++++ Source information ++++

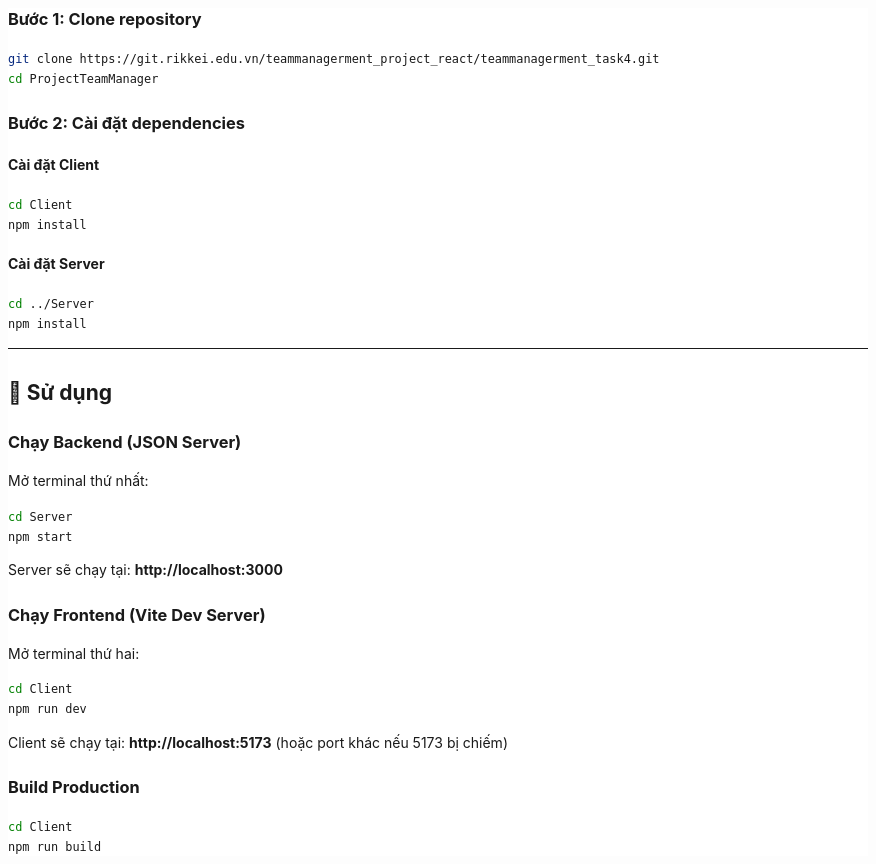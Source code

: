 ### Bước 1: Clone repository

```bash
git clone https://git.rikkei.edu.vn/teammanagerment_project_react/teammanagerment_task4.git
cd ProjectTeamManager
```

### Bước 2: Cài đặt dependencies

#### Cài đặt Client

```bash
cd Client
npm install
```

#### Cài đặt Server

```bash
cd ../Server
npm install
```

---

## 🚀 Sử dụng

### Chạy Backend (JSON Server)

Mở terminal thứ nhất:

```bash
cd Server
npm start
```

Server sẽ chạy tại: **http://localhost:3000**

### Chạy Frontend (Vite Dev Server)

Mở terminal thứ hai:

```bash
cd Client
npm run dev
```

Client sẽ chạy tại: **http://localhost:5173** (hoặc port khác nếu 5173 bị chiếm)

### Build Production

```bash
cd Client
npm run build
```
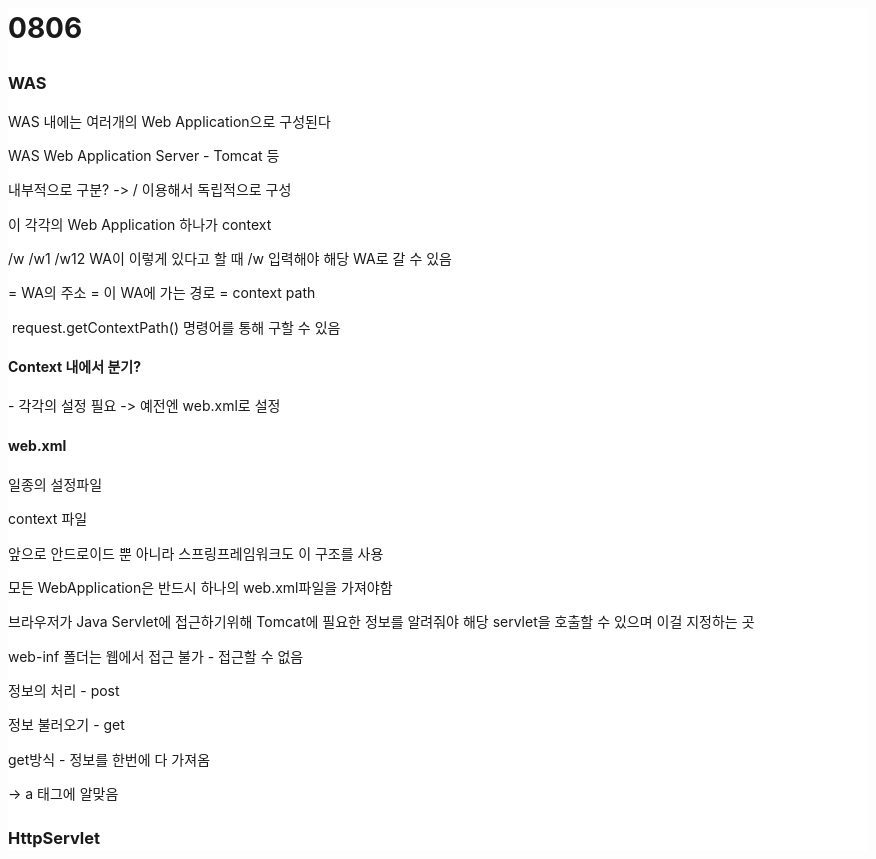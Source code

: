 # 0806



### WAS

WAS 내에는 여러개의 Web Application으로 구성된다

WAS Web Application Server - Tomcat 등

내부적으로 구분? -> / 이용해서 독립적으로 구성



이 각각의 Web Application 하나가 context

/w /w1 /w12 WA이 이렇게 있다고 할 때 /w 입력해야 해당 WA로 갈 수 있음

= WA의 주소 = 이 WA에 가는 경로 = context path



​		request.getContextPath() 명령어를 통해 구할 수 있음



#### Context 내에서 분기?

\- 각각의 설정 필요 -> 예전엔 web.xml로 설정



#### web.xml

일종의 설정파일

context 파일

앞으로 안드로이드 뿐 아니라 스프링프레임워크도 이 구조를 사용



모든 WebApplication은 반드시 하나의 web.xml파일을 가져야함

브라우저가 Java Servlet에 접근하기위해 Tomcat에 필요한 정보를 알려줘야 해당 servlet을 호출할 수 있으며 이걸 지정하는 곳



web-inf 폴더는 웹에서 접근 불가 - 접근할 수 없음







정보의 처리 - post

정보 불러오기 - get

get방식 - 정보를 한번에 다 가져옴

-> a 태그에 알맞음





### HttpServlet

++++
++++ Source information ++++

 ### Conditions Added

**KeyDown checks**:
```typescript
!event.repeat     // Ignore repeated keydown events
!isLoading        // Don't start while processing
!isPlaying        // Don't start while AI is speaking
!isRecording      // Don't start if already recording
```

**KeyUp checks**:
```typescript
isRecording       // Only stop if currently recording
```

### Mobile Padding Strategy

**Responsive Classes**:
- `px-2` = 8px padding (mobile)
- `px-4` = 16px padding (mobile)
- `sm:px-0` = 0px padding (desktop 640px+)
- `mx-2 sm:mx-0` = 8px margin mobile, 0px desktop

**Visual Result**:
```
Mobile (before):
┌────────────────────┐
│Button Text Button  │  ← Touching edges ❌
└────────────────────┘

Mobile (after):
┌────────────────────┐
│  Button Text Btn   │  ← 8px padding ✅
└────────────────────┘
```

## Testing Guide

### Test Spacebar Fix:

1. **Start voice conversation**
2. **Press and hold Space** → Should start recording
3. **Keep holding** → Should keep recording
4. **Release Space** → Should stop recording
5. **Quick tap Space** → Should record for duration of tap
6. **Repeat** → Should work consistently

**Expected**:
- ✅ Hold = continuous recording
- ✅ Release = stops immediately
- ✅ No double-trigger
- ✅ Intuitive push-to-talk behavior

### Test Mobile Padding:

++++

_Task details_:
Starting at the line that has "16px padding (mobile)" in the records above, restate word for word every line until the one that has "### Test Mobile", and include that one as well.

_Solution to this task_:
- `px-4` = 16px padding (mobile)
- `sm:px-0` = 0px padding (desktop 640px+)
- `mx-2 sm:mx-0` = 8px margin mobile, 0px desktop

**Visual Result**:
```
Mobile (before):
┌────────────────────┐
│Button Text Button  │  ← Touching edges ❌
└────────────────────┘

Mobile (after):
┌────────────────────┐
│  Button Text Btn   │  ← 8px padding ✅
└────────────────────┘
```

## Testing Guide

### Test Spacebar Fix:

1. **Start voice conversation**
2. **Press and hold Space** → Should start recording
3. **Keep holding** → Should keep recording
4. **Release Space** → Should stop recording
5. **Quick tap Space** → Should record for duration of tap
6. **Repeat** → Should work consistently

**Expected**:
- ✅ Hold = continuous recording
- ✅ Release = stops immediately
- ✅ No double-trigger
- ✅ Intuitive push-to-talk behavior

### Test Mobile Padding:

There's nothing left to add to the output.